CGRtools.files package

Available file parsers and writers:

class CGRtools.files.ERDFWrite(file, *, append: bool = False, write3d: bool = False, mapping: bool = True)

MDL V3000 RDF files writer. works similar to opened for writing file object. support with context manager. on initialization accept opened for writing in text mode file, string path to file, pathlib.Path object or another buffered writer object

Parameters
  • append – append to existing file (True) or rewrite it (False).

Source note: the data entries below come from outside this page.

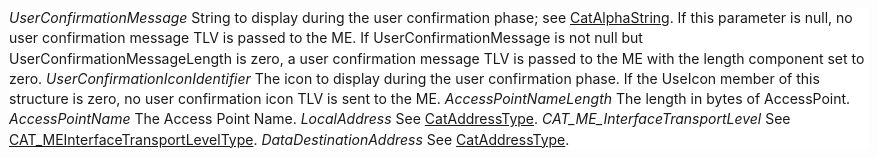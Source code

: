   *UserConfirmationMessage*            String to display during the user confirmation phase; see [CatAlphaString](#_SimAlphaString). If this parameter is null, no user confirmation message TLV is passed to the ME. If UserConfirmationMessage is not null but UserConfirmationMessageLength is zero, a user confirmation message TLV is passed to the ME with the length component set to zero.
  *UserConfirmationIconIdentifier*     The icon to display during the user confirmation phase. If the UseIcon member of this structure is zero, no user confirmation icon TLV is sent to the ME.
  *AccessPointNameLength*              The length in bytes of AccessPoint.
  *AccessPointName*                    The Access Point Name.
  *LocalAddress*                       See [CatAddressType](#_SimAddressType).
  *CAT\_ME\_InterfaceTransportLevel*   See [CAT\_MEInterfaceTransportLevelType](#_SimSIM_MEInterfaceTransportLevelType).
  *DataDestinationAddress*             See [CatAddressType](#_SimAddressType).
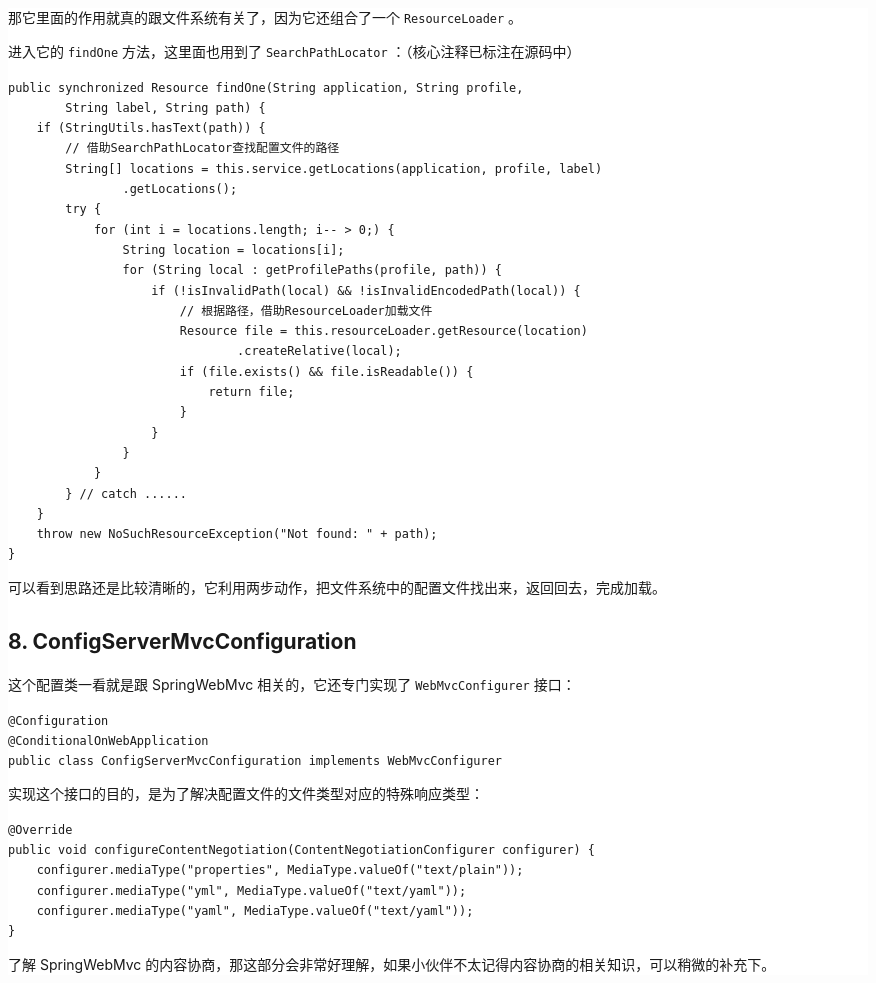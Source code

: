 那它里面的作用就真的跟文件系统有关了，因为它还组合了一个 `ResourceLoader` 。

进入它的 `findOne` 方法，这里面也用到了 `SearchPathLocator` ：（核心注释已标注在源码中）

```
public synchronized Resource findOne(String application, String profile, 
        String label, String path) {
    if (StringUtils.hasText(path)) {
        // 借助SearchPathLocator查找配置文件的路径
        String[] locations = this.service.getLocations(application, profile, label)
                .getLocations();
        try {
            for (int i = locations.length; i-- > 0;) {
                String location = locations[i];
                for (String local : getProfilePaths(profile, path)) {
                    if (!isInvalidPath(local) && !isInvalidEncodedPath(local)) {
                        // 根据路径，借助ResourceLoader加载文件
                        Resource file = this.resourceLoader.getResource(location)
                                .createRelative(local);
                        if (file.exists() && file.isReadable()) {
                            return file;
                        }
                    }
                }
            }
        } // catch ......
    }
    throw new NoSuchResourceException("Not found: " + path);
}
```

可以看到思路还是比较清晰的，它利用两步动作，把文件系统中的配置文件找出来，返回回去，完成加载。

## 8\. ConfigServerMvcConfiguration

这个配置类一看就是跟 SpringWebMvc 相关的，它还专门实现了 `WebMvcConfigurer` 接口：

```
@Configuration
@ConditionalOnWebApplication
public class ConfigServerMvcConfiguration implements WebMvcConfigurer
```

实现这个接口的目的，是为了解决配置文件的文件类型对应的特殊响应类型：

```
@Override
public void configureContentNegotiation(ContentNegotiationConfigurer configurer) {
    configurer.mediaType("properties", MediaType.valueOf("text/plain"));
    configurer.mediaType("yml", MediaType.valueOf("text/yaml"));
    configurer.mediaType("yaml", MediaType.valueOf("text/yaml"));
}
```

了解 SpringWebMvc 的内容协商，那这部分会非常好理解，如果小伙伴不太记得内容协商的相关知识，可以稍微的补充下。
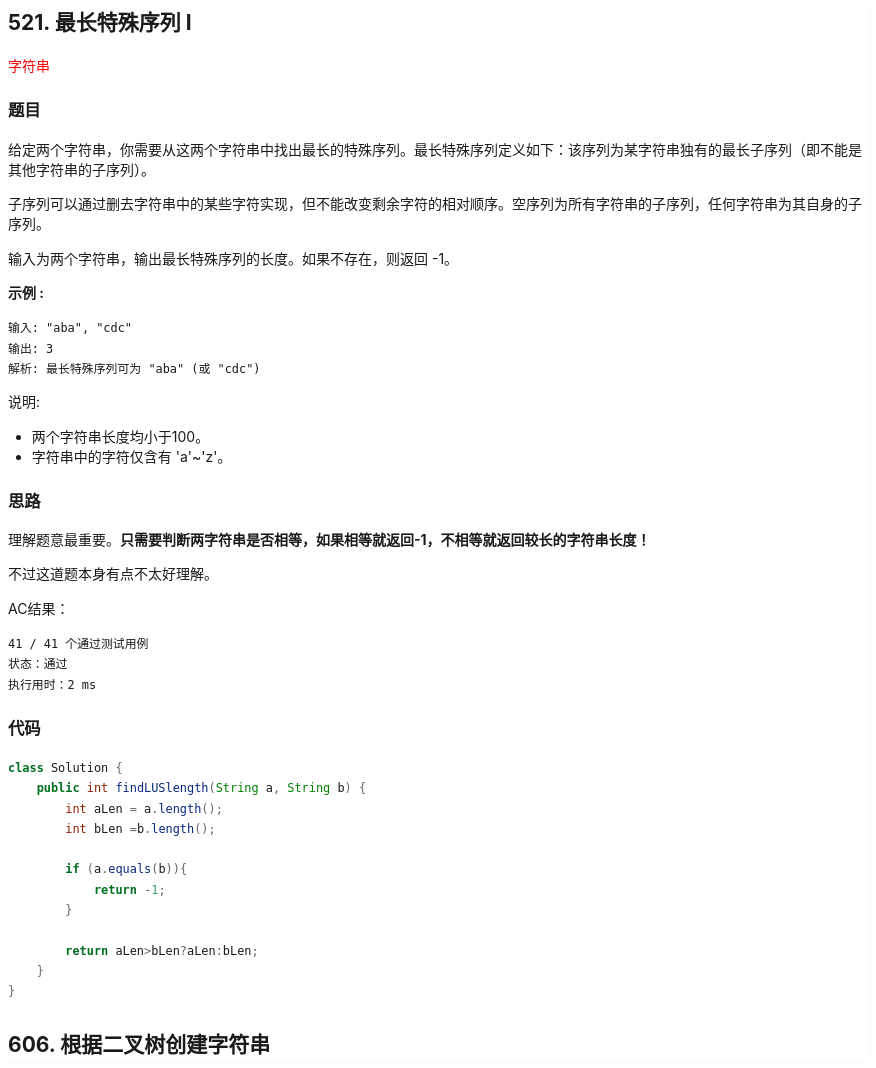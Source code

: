 <a id="521-%E6%9C%80%E9%95%BF%E7%89%B9%E6%AE%8A%E5%BA%8F%E5%88%97-%E2%85%A0"></a>
## 521. 最长特殊序列 Ⅰ
<font color="red">字符串</font>

### 题目
给定两个字符串，你需要从这两个字符串中找出最长的特殊序列。最长特殊序列定义如下：该序列为某字符串独有的最长子序列（即不能是其他字符串的子序列）。

子序列可以通过删去字符串中的某些字符实现，但不能改变剩余字符的相对顺序。空序列为所有字符串的子序列，任何字符串为其自身的子序列。

输入为两个字符串，输出最长特殊序列的长度。如果不存在，则返回 -1。

**示例 :**
```
输入: "aba", "cdc"
输出: 3
解析: 最长特殊序列可为 "aba" (或 "cdc")
```
说明:

- 两个字符串长度均小于100。
- 字符串中的字符仅含有 'a'~'z'。

### 思路

理解题意最重要。**只需要判断两字符串是否相等，如果相等就返回-1，不相等就返回较长的字符串长度！**

不过这道题本身有点不太好理解。

AC结果：
```
41 / 41 个通过测试用例
状态：通过
执行用时：2 ms
```

### 代码
```java
class Solution {
    public int findLUSlength(String a, String b) {
        int aLen = a.length();
        int bLen =b.length();

        if (a.equals(b)){
            return -1;
        }

        return aLen>bLen?aLen:bLen;
    }
}
```

<a id="606-%E6%A0%B9%E6%8D%AE%E4%BA%8C%E5%8F%89%E6%A0%91%E5%88%9B%E5%BB%BA%E5%AD%97%E7%AC%A6%E4%B8%B2"></a>
## 606. 根据二叉树创建字符串
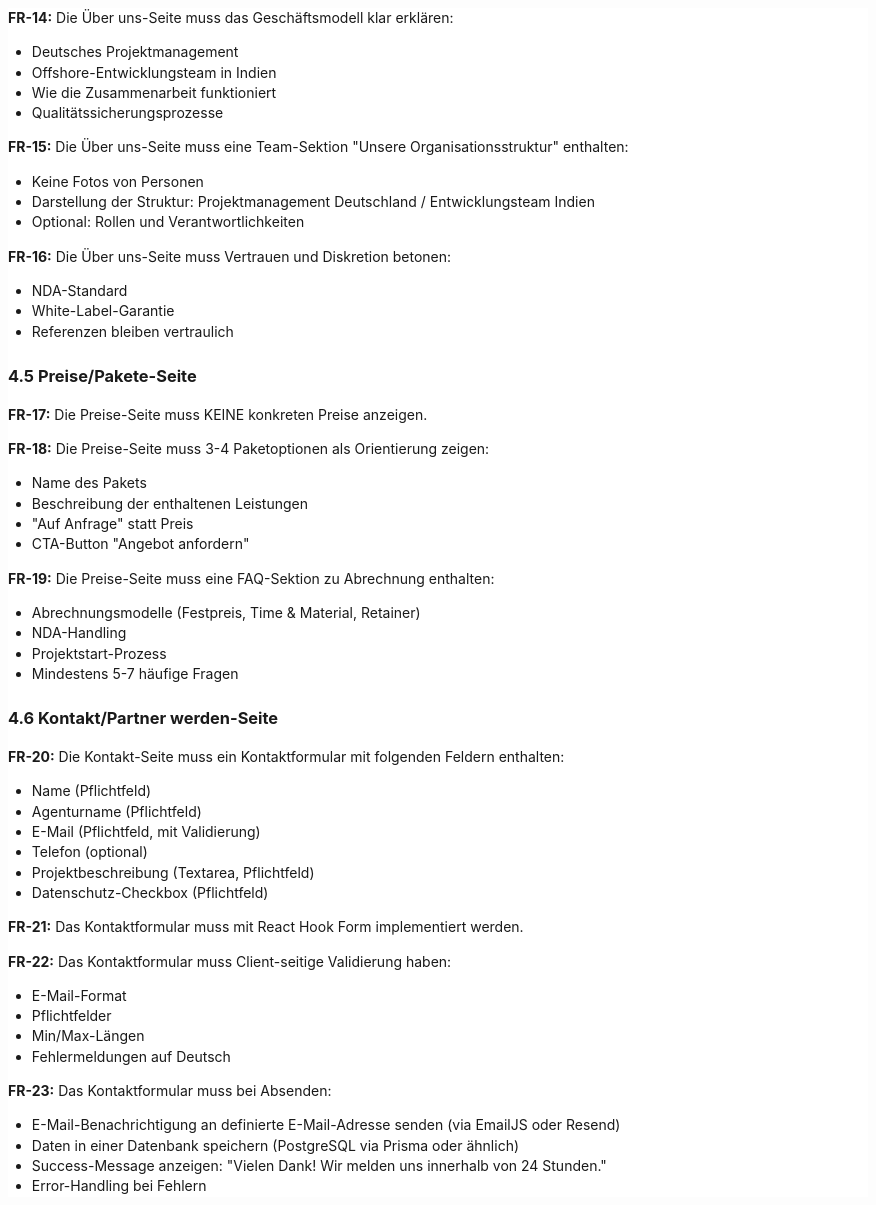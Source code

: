 **FR-14:** Die Über uns-Seite muss das Geschäftsmodell klar erklären:
- Deutsches Projektmanagement
- Offshore-Entwicklungsteam in Indien
- Wie die Zusammenarbeit funktioniert
- Qualitätssicherungsprozesse

**FR-15:** Die Über uns-Seite muss eine Team-Sektion "Unsere Organisationsstruktur" enthalten:
- Keine Fotos von Personen
- Darstellung der Struktur: Projektmanagement Deutschland / Entwicklungsteam Indien
- Optional: Rollen und Verantwortlichkeiten

**FR-16:** Die Über uns-Seite muss Vertrauen und Diskretion betonen:
- NDA-Standard
- White-Label-Garantie
- Referenzen bleiben vertraulich

### 4.5 Preise/Pakete-Seite

**FR-17:** Die Preise-Seite muss KEINE konkreten Preise anzeigen.

**FR-18:** Die Preise-Seite muss 3-4 Paketoptionen als Orientierung zeigen:
- Name des Pakets
- Beschreibung der enthaltenen Leistungen
- "Auf Anfrage" statt Preis
- CTA-Button "Angebot anfordern"

**FR-19:** Die Preise-Seite muss eine FAQ-Sektion zu Abrechnung enthalten:
- Abrechnungsmodelle (Festpreis, Time & Material, Retainer)
- NDA-Handling
- Projektstart-Prozess
- Mindestens 5-7 häufige Fragen

### 4.6 Kontakt/Partner werden-Seite

**FR-20:** Die Kontakt-Seite muss ein Kontaktformular mit folgenden Feldern enthalten:
- Name (Pflichtfeld)
- Agenturname (Pflichtfeld)
- E-Mail (Pflichtfeld, mit Validierung)
- Telefon (optional)
- Projektbeschreibung (Textarea, Pflichtfeld)
- Datenschutz-Checkbox (Pflichtfeld)

**FR-21:** Das Kontaktformular muss mit React Hook Form implementiert werden.

**FR-22:** Das Kontaktformular muss Client-seitige Validierung haben:
- E-Mail-Format
- Pflichtfelder
- Min/Max-Längen
- Fehlermeldungen auf Deutsch

**FR-23:** Das Kontaktformular muss bei Absenden:
- E-Mail-Benachrichtigung an definierte E-Mail-Adresse senden (via EmailJS oder Resend)
- Daten in einer Datenbank speichern (PostgreSQL via Prisma oder ähnlich)
- Success-Message anzeigen: "Vielen Dank! Wir melden uns innerhalb von 24 Stunden."
- Error-Handling bei Fehlern
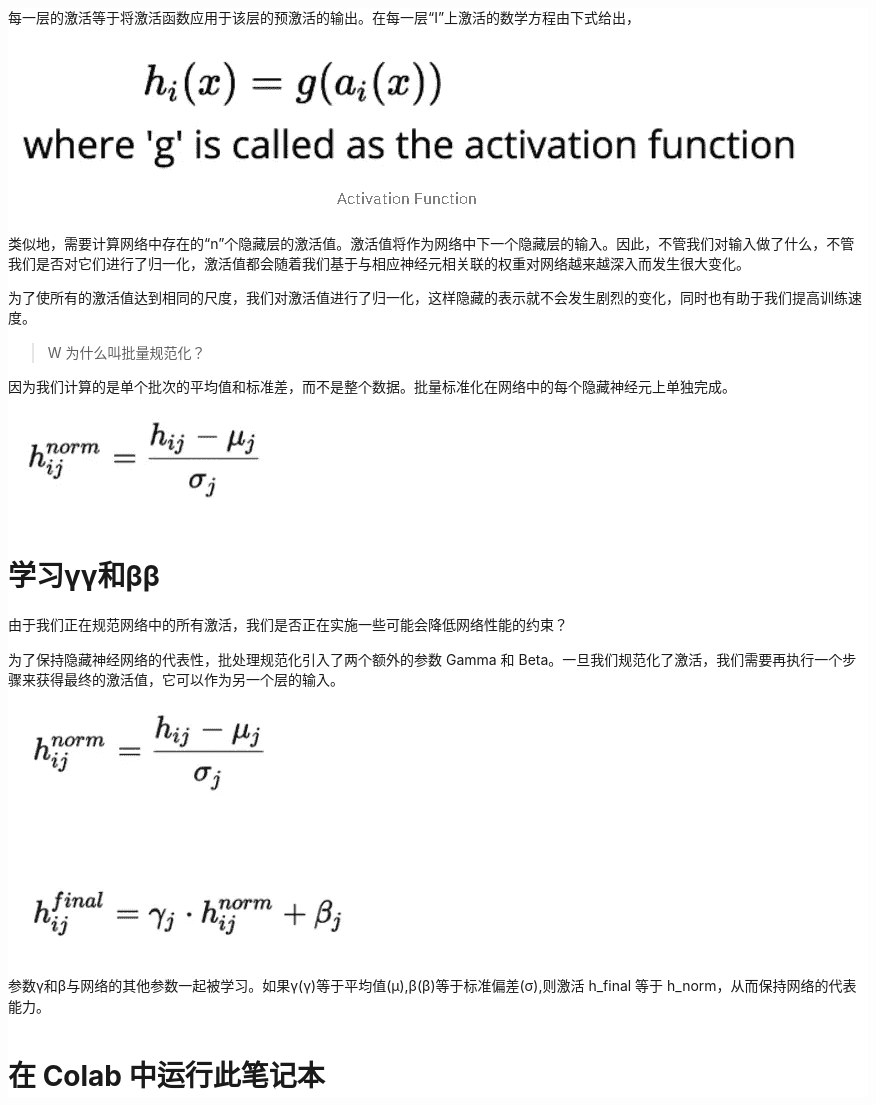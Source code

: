 每一层的激活等于将激活函数应用于该层的预激活的输出。在每一层“I”上激活的数学方程由下式给出，

![](img/8c23fac1ad73c4f7319cf07a663e4b59.png)

类似地，需要计算网络中存在的“n”个隐藏层的激活值。激活值将作为网络中下一个隐藏层的输入。因此，不管我们对输入做了什么，不管我们是否对它们进行了归一化，激活值都会随着我们基于与相应神经元相关联的权重对网络越来越深入而发生很大变化。

为了使所有的激活值达到相同的尺度，我们对激活值进行了归一化，这样隐藏的表示就不会发生剧烈的变化，同时也有助于我们提高训练速度。

> W 为什么叫批量规范化？

因为我们计算的是单个批次的平均值和标准差，而不是整个数据。批量标准化在网络中的每个隐藏神经元上单独完成。

![](img/6e17221c1cdaeff1bae3dfd2c60875ae.png)

# 学习γγ和ββ

由于我们正在规范网络中的所有激活，我们是否正在实施一些可能会降低网络性能的约束？

为了保持隐藏神经网络的代表性，批处理规范化引入了两个额外的参数 Gamma 和 Beta。一旦我们规范化了激活，我们需要再执行一个步骤来获得最终的激活值，它可以作为另一个层的输入。

![](img/efaea5fe44e195506c8dd3ae10546ab9.png)

参数γ和β与网络的其他参数一起被学习。如果γ(γ)等于平均值(μ),β(β)等于标准偏差(σ),则激活 h_final 等于 h_norm，从而保持网络的代表能力。

# 在 Colab 中运行此笔记本
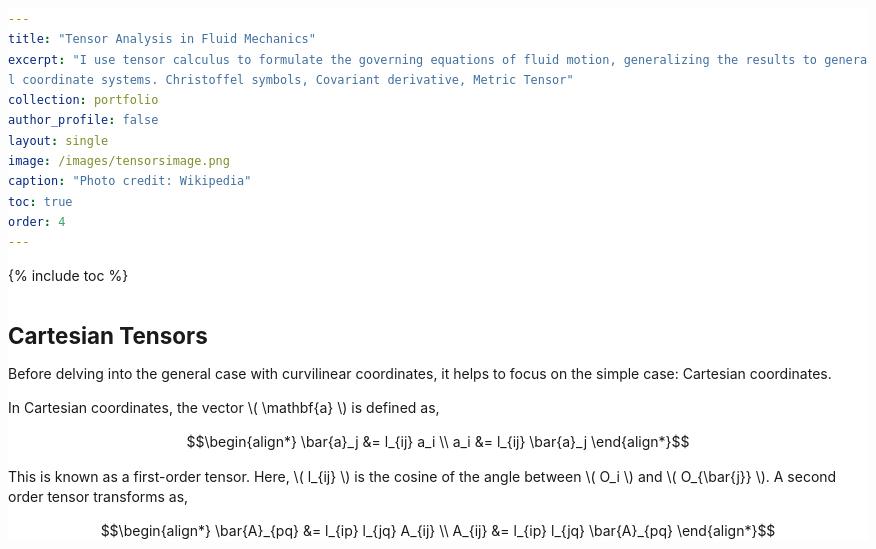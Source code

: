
 ```yaml
---
title: "Tensor Analysis in Fluid Mechanics"
excerpt: "I use tensor calculus to formulate the governing equations of fluid motion, generalizing the results to general coordinate systems. Christoffel symbols, Covariant derivative, Metric Tensor"
collection: portfolio
author_profile: false
layout: single
image: /images/tensorsimage.png
caption: "Photo credit: Wikipedia"
toc: true
order: 4
---
```

{% include toc %}

<style>
h2 {
  font-size: 1.6em;   /* bigger than default 1.25em */
  margin: 1.6em 0 0.4em; /* scale margins ~proportional */
  line-height: 1.25;
}
h3 {
  font-size: 1.3em;   /* bigger than default 1.0em */
  margin: 1.3em 0 0.35em;
  line-height: 1.3;
}
h4 {
  font-size: 1em;     /* bigger than default 0.75em */
  margin: 1em 0 0.3em;
  line-height: 1.35;
}
</style>

## Cartesian Tensors

Before delving into the general case with curvilinear coordinates, it helps to focus on the simple case: Cartesian coordinates. 

In Cartesian coordinates, the vector \\( \mathbf{a} \\) is defined as, 

$$\begin{align*}
    \bar{a}_j &= l_{ij} a_i \\
    a_i &= l_{ij} \bar{a}_j
\end{align*}$$

This is known as a first-order tensor. Here, \\( l_{ij} \\) is the cosine of the angle between \\( O_i \\) and \\( O_{\bar{j}} \\). A second order tensor transforms as,

$$\begin{align*}
    \bar{A}_{pq} &= l_{ip} l_{jq} A_{ij} \\
    A_{ij} &= l_{ip} l_{jq} \bar{A}_{pq}
\end{align*}$$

For buffered writer object append = False will write RDF header and append = True will omit the header.

  • write3d – write for Molecules first 3D coordinates instead 2D if exists.

  • mapping – write atom mapping.

write(data)
class CGRtools.files.ESDFWrite(file, *, write3d: int = 0, mapping: bool = True, append: bool = False)

MDL V3000 SDF files writer. works similar to opened for writing file object. support with context manager. on initialization accept opened for writing in text mode file, string path to file, pathlib.Path object or another buffered writer object

Parameters
  • write3d – write for Molecules 3D coordinates instead 2D if exists. if 0 - 2D only, 1 - first 3D, 2 - all 3D in sequence.

  • mapping – write atom mapping.

write(data)

write single molecule into file

class CGRtools.files.INCHIRead(file, header=None, ignore_stereo=False, **kwargs)

INCHI separated per lines files reader. works similar to opened file object. support with context manager. on initialization accept opened in text mode file, string path to file, pathlib.Path object or another buffered reader object. line should be start with INCHI string and optionally continues with space/tab separated list of key:value [or key=value] data if header=None.

example:

InChI=1S/C2H5/c1-2/h1H2,2H3/q+1 id:123 key=value

if header=True then first line of file should be space/tab separated list of keys including INCHI column key.
example:

ignored_inchi_key key1 key2 InChI=1S/C2H5/c1-2/h1H2,2H3/q+1 1 2

also possible to pass list of keys (without inchi_pseudo_key) for mapping space/tab separated list of INCHI and values: header=[‘key1’, ‘key2’] # order depended

Parameters
  • ignore – Skip some checks of data or try to fix some errors.

  • remap – Remap atom numbers started from one.

  • store_log – Store parser log if exists messages to .meta by key CGRtoolsParserLog.

  • calc_cis_trans – Calculate cis/trans marks from 2d coordinates.

  • ignore_stereo – Ignore stereo data.

close(force=False)

close opened file

Parameters

force – force closing of externally opened file or buffer

classmethod create_parser(*args, **kwargs)

Create INCHI parser function configured same as INCHIRead object

parse(inchi: str) Union[MoleculeContainer, Dict[str, str]]

convert INCHI string into MoleculeContainer object. string should be start with INCHI and optionally continues with space/tab separated list of key:value [or key=value] data.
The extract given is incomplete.